Jury foreman Eduardo
Saldana, 22, said the women's comments were "extremely critical" in
deliberations and in his decision to convict Peterson. He said he was
one of four jurors who initially had reservations given a lack of
physical evidence tying the former police officer to Savio's death. But
Saldana said the more he thought about hearsay testimony from Stacy
Peterson's pastor, the more compelling he found it.
But Supalo said he had some doubts about the credibility of Stacy Peterson's statements to the Rev. Neil Schori. During the trial, Schori
testified that Stacy Peterson told him weeks before she went missing
that her husband got up from bed and left the house about the time of
Savio's death and then returned to stuff women's clothing in their
washing machine. Peterson also coached his wife for hours on how to lie
to police, Schori told jurors.
"When it was the 11 for
guilty and just me holding out, I told them, 'You all believe Schori's
testimony is gospel because he is a man of God,'" Supalo said. "They
said, 'It is.' And I said, 'No, it's not!'" Supalo also said he had difficulty coming to terms with convicting someone based on what others claimed someone else said.
"I'm uncomfortable with the
Illinois law that allowed hearsay," Supalo, who briefly studied law.

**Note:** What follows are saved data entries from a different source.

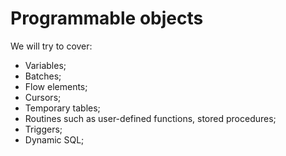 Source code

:# Programmable objects

We will try to cover:
* Variables; 
* Batches; 
* Flow elements; 
* Cursors; 
* Temporary tables; 
* Routines such as user-defined functions, stored procedures;
* Triggers; 
* Dynamic SQL;
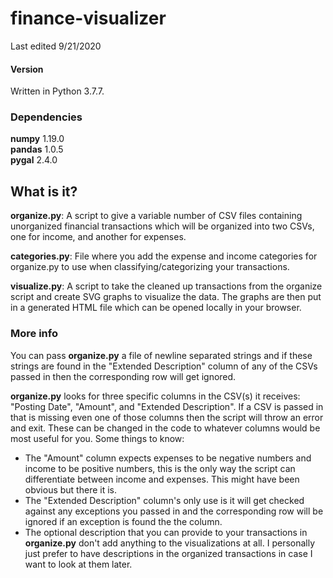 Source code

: # finance-visualizer

Last edited 9/21/2020

#### Version

Written in Python 3.7.7.

### Dependencies

**numpy** 1.19.0  
**pandas** 1.0.5  
**pygal** 2.4.0   

## What is it?

**organize.py**: A script to give a variable number of CSV files containing unorganized financial transactions which will be organized into two CSVs, one for income, and another for expenses.

**categories.py**: File where you add the expense and income categories for organize.py to use when classifying/categorizing your transactions.

**visualize.py**: A script to take the cleaned up transactions from the organize script and create SVG graphs to visualize the data. The graphs are then put in a generated HTML file which can be opened locally in your browser.

### More info

You can pass **organize.py** a file of newline separated strings and if these strings are found in the "Extended Description" column of any of the CSVs passed in then the corresponding row will get ignored.

**organize.py** looks for three specific columns in the CSV(s) it receives: "Posting Date", "Amount", and "Extended Description". If a CSV is passed in that is missing even one of those columns then the script will throw an error and exit. These can be changed in the code to whatever columns would be most useful for you. Some things to know:

- The "Amount" column expects expenses to be negative numbers and income to be positive numbers, this is the only way the script can differentiate between income and expenses. This might have been obvious but there it is.
- The "Extended Description" column's only use is it will get checked against any exceptions you passed in and the corresponding row will be ignored if an exception is found the the column.
- The optional description that you can provide to your transactions in **organize.py** don't add anything to the visualizations at all. I personally just prefer to have descriptions in the organized transactions in case I want to look at them later.
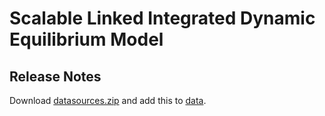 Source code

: # Scalable Linked Integrated Dynamic Equilibrium Model

## Release Notes


Download [datasources.zip](https://windc.wisc.edu/datastream.html) and add this to [data](https://github.com/NREL/SLiDE/tree/master/data). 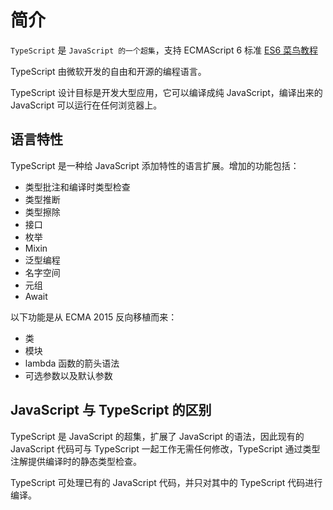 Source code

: # 简介

`TypeScript` 是 `JavaScript 的一个超集`，支持 ECMAScript 6 标准 [ES6 菜鸟教程](https://www.runoob.com/w3cnote/es6-tutorial.html)

TypeScript 由微软开发的自由和开源的编程语言。

TypeScript 设计目标是开发大型应用，它可以编译成纯 JavaScript，编译出来的 JavaScript 可以运行在任何浏览器上。

## 语言特性

TypeScript 是一种给 JavaScript 添加特性的语言扩展。增加的功能包括：

- 类型批注和编译时类型检查
- 类型推断
- 类型擦除
- 接口
- 枚举
- Mixin
- 泛型编程
- 名字空间
- 元组
- Await

以下功能是从 ECMA 2015 反向移植而来：

- 类
- 模块
- lambda 函数的箭头语法
- 可选参数以及默认参数

## JavaScript 与 TypeScript 的区别

TypeScript 是 JavaScript 的超集，扩展了 JavaScript 的语法，因此现有的 JavaScript 代码可与 TypeScript 一起工作无需任何修改，TypeScript 通过类型注解提供编译时的静态类型检查。

TypeScript 可处理已有的 JavaScript 代码，并只对其中的 TypeScript 代码进行编译。

<style>
    .img-box{
        display: flex;
        justify-content: space-around;
    }
</style>
<div class="img-box">
    <img class="zoom-custom-imgs" :src="$withBase('/assets/img/ts/ts1.png')" />
    <img class="zoom-custom-imgs" :src="$withBase('/assets/img/ts/ts2.png')" />
</div> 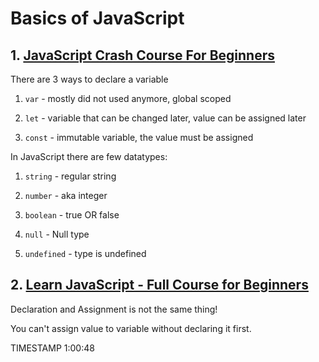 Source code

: # Basics of JavaScript

## 1. [JavaScript Crash Course For Beginners](https://www.youtube.com/watch?v=hdI2bqOjy3c)

There are 3 ways to declare a variable

1. `var` - mostly did not used anymore, global scoped

2. `let` - variable that can be changed later, value can be assigned later

3. `const` - immutable variable, the value must be assigned

In JavaScript there are few datatypes:

1. `string` - regular string

2. `number` - aka integer

3. `boolean` - true OR false

4. `null` - Null type

5. `undefined` - type is undefined

## 2. [Learn JavaScript - Full Course for Beginners](https://www.youtube.com/watch?v=PkZNo7MFNFg)

Declaration and Assignment is not the same thing!

You can't assign value to variable without declaring it first.

TIMESTAMP 1:00:48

"They made the law just for Drew Peterson - applied it to him
retroactively. If there was no hearsay in his case - Drew Peterson goes
free."
Defense lawyers have said
the presentation of hearsay undercut Peterson's constitutional rights
because he couldn't directly confront his accusers - namely, his third
and fourth wives. They tried to discredit
Stacy Peterson by having attorney Harry Smith testify that she asked him
if she could squeeze more money out of Peterson in a divorce if she
threatened to tell police he killed Savio. But Saldana and other jurors
said Smith only ended up stressing that Stacy Peterson knew her husband
had, in fact, murdered his ex-wife.
As he realized Smith was
starting to hurt Peterson's case, the defense attorney questioning him,
Joel Brodsky, began shouting at Smith, accusing him of lying. Juror Teresa Mathews, 49, said Friday that Smith had nothing to gain by making up testimony.
"We believed he was a credible witness," she said.
Although thoughts about the
evidence cost Supalo some sleep, by Thursday afternoon, just before the
verdict was read in court to gasps and tears, he'd resolved several
issues in his mind. Among them was accepting Schori's and Smith's
testimony as credible, he said.
"It was the totality of the evidence that convinced me," he said.
Peterson is to be sentenced Nov. 26.
Neighbors found the
40-year-old's body in the bathtub of her suburban Chicago home - a gash
on the back of her head. Investigators initially thought she drowned
after slipping in the tub, but reopened the case after Stacy Peterson
disappeared. Peterson also is a suspect
in that case, and Will County State's Attorney James Glasgow said
Thursday that charges could be forthcoming.
Peterson's personality had seemed to loom large over the trial, at least to outsiders.
Before his 2009 arrest, the
glib, cocky Peterson seemed to taunt authorities, joking on talk shows
and even suggesting a "Win a Date With Drew" contest. His behavior
inspired a TV movie starring Rob Lowe.
But jurors said Friday that Peterson's crude and unsavory reputation didn't factor into their deliberations.